In California, 10.73 percent of the 1,111,508 Chinese Americans are 65 or older. Nearly half of these elderly live in linguistically isolated households, and 77 percent don't speak English very well.

Baldillo accuses HHS of not working hard enough to comply with Title 6 under the Civil Rights Act of 1965 and President Bill Clinton's Executive Order 13166 instructing recipients of federal funding, including government services, to increase access for limited-English-speaking constituencies.

Pierce says the Medicare Handbook on the HHS website has been translated not only into Spanish, but also Chinese. He says HHS also has translated a two-page fact sheet into 17 languages including Chinese.

Baldillo and others acknowledge that HHS has made some information on its website available in Asian languages, but they argue that too many of the elderly are poor and don't have access to computers.

"We think it's indicative of the insensitivity of the government to ignore the Asian and Pacific Islander communities," Baldillo says. "They need to do more to come into compliance with executive order 13166."

Pierce says the government never intended the Medicare ads as the end-all, saying they were only the beginning of its campaign.

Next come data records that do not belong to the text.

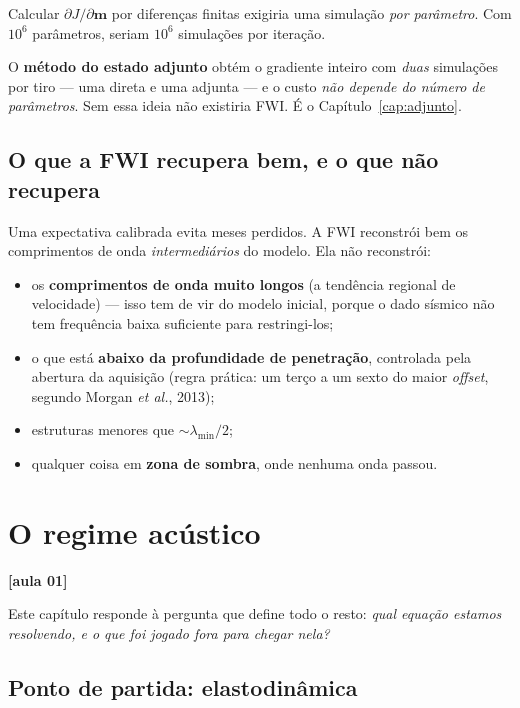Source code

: \documentclass[11pt,a4paper,oneside]{report}
\newcommand{\aula}[1]{\textcolor{cianofwi}{\textbf{[aula #1]}}}
\begin{document}
\begin{teoria}
Calcular $\partial J/\partial \mathbf{m}$ por diferenças finitas exigiria uma
simulação \emph{por parâmetro}. Com $10^6$ parâmetros, seriam $10^6$
simulações por iteração.

O \textbf{método do estado adjunto} obtém o gradiente inteiro com
\emph{duas} simulações por tiro --- uma direta e uma adjunta --- e o custo
\emph{não depende do número de parâmetros}. Sem essa ideia não existiria FWI.
É o Capítulo~\ref{cap:adjunto}.
\end{teoria}

\section{O que a FWI recupera bem, e o que não recupera}

Uma expectativa calibrada evita meses perdidos. A FWI reconstrói bem os
comprimentos de onda \emph{intermediários} do modelo. Ela não reconstrói:

\begin{itemize}[leftmargin=*]
\item os \textbf{comprimentos de onda muito longos} (a tendência regional de
velocidade) --- isso tem de vir do modelo inicial, porque o dado sísmico não
tem frequência baixa suficiente para restringi-los;
\item o que está \textbf{abaixo da profundidade de penetração}, controlada
pela abertura da aquisição (regra prática: um terço a um sexto do maior
\emph{offset}, segundo Morgan \emph{et al.}, 2013);
\item estruturas menores que $\sim\lambda_{\min}/2$;
\item qualquer coisa em \textbf{zona de sombra}, onde nenhuma onda passou.
\end{itemize}

\chapter{O regime acústico}
\label{cap:acustico}

\aula{01}

Este capítulo responde à pergunta que define todo o resto: \emph{qual equação
estamos resolvendo, e o que foi jogado fora para chegar nela?}

\section{Ponto de partida: elastodinâmica}
\end{document}
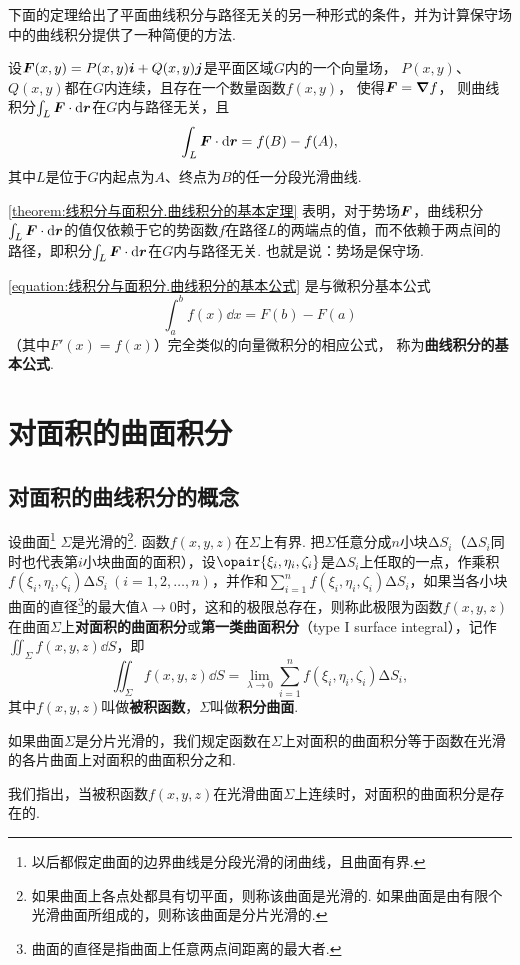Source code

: 下面的定理给出了平面曲线积分与路径无关的另一种形式的条件，并为计算保守场中的曲线积分提供了一种简便的方法.
\begin{theorem}[曲线积分的基本定理]\label{theorem:线积分与面积分.曲线积分的基本定理}
设\(\boldsymbol{F}(x,y)=P(x,y)\boldsymbol{i}+Q(x,y)\boldsymbol{j}\)是平面区域\(G\)内的一个向量场，%
\(P(x,y)\)、\(Q(x,y)\)都在\(G\)内连续，且存在一个数量函数\(f(x,y)\)，%
使得\(\boldsymbol{F}=\grad{f}\)，%
则曲线积分\(\int_L{\boldsymbol{F}\cdot\dd{\boldsymbol{r}}}\)在\(G\)内与路径无关，且
\begin{equation}\label{equation:线积分与面积分.曲线积分的基本公式}
\int_L \boldsymbol{F} \cdot \dd{\boldsymbol{r}}
= f(B)-f(A),
\end{equation}
其中\(L\)是位于\(G\)内起点为\(A\)、终点为\(B\)的任一分段光滑曲线.
\end{theorem}
\cref{theorem:线积分与面积分.曲线积分的基本定理} 表明，对于势场\(\boldsymbol{F}\)，曲线积分\(\int_L \boldsymbol{F}\cdot\dd{\boldsymbol{r}}\)的值仅依赖于它的势函数\(f\)在路径\(L\)的两端点的值，而不依赖于两点间的路径，即积分\(\int_L \boldsymbol{F}\cdot\dd{\boldsymbol{r}}\)在\(G\)内与路径无关.
也就是说：势场是保守场.

\cref{equation:线积分与面积分.曲线积分的基本公式}
是与微积分基本公式\[
\int_a^b f(x) \dd{x}
= F(b) - F(a)
\]（其中\(F'(x) = f(x)\)）完全类似的向量微积分的相应公式，%
称为\textbf{曲线积分的基本公式}.

\section{对面积的曲面积分}
\subsection{对面积的曲线积分的概念}
\begin{definition}
设曲面\footnote{以后都假定曲面的边界曲线是分段光滑的闭曲线，且曲面有界.}%
\(\Sigma\)是光滑的\footnote{如果曲面上各点处都具有切平面，则称该曲面是光滑的.
如果曲面是由有限个光滑曲面所组成的，则称该曲面是分片光滑的.}.
函数\(f(x,y,z)\)在\(\Sigma\)上有界.
把\(\Sigma\)任意分成\(n\)小块\(\increment S_i\)（\(\increment S_i\)同时也代表第\(i\)小块曲面的面积），设\(\opair{\xi_i,\eta_i,\zeta_i}\)是\(\increment S_i\)上任取的一点，作乘积\(f(\xi_i,\eta_i,\zeta_i) \increment S_i\ (i=1,2,\dotsc,n)\)，并作和\(\sum\limits_{i=1}^n f(\xi_i,\eta_i,\zeta_i) \increment S_i\)，如果当各小块曲面的直径\footnote{曲面的直径是指曲面上任意两点间距离的最大者.}的最大值\(\lambda\to0\)时，这和的极限总存在，则称此极限为函数\(f(x,y,z)\)在曲面\(\Sigma\)上\textbf{对面积的曲面积分}或\textbf{第一类曲面积分}（type I surface integral），记作\(\iint_{\Sigma}{f(x,y,z)\dd{S}}\)，即\[
\iint_{\Sigma} f(x,y,z)\dd{S}
= \lim\limits_{\lambda\to0} \sum\limits_{i=1}^n f(\xi_i,\eta_i,\zeta_i) \increment S_i,
\]其中\(f(x,y,z)\)叫做\textbf{被积函数}，\(\Sigma\)叫做\textbf{积分曲面}.

如果曲面\(\Sigma\)是分片光滑的，我们规定函数在\(\Sigma\)上对面积的曲面积分等于函数在光滑的各片曲面上对面积的曲面积分之和.
\end{definition}
我们指出，当被积函数\(f(x,y,z)\)在光滑曲面\(\Sigma\)上连续时，对面积的曲面积分是存在的.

He adds that the website and phone access were crucial in providing information since citizens using these sources can stay on as long as they need to.

Vicki Gottlich, an attorney for the Center for Medicare Advocacy in Washington, D.C., is also concerned that the ads are limited to English and Spanish. "The new Medicare law places the burden on the individual to choose how to get their health care," she says. "Without information in the language they are used to speaking, the elderly can't make an informed and good choice."

The government ads paint the new Medicare law in rosy hues, assuring TV and radio audiences that Medicare is unchanged except for the prescription drug coverage. But critics argue that there are actually many changes, some of which will mean more out-of-pocket expenses. The new law restricts Medigap prescription insurance, introduces means-testing of premiums for supplemental or Part B Medicare and indexes deductibles for Part B to inflation.

Gottlich also criticizes the ads for failing to provide basic information such as the fact that the drug prescription benefits do not begin until 2006. She also says the ads neglect to mention that the new law is going to cost the elderly more in initial deductibles and co-payments.

Vivian Chang, a director of the Asian Pacific Environmental Network in Oakland, California, says the cuts in services come at a bad time for poor urban seniors. With the cost of living, particularly rents, going up, it is difficult for seniors to manage when the safety net is cut.

A survey by Chang's group showed that seniors are forced to go for a long time without treatment or seeing doctors that could provide preventative care. The survey showed 42 percent of Oakland's Asian immigrant population regularly cutting back on health care to pay rent.

Critics stress that the government has an obligation to increase its efforts to reach out to the limited-English-speaking elderly poor so they will know the changes the laws affecting their welfare.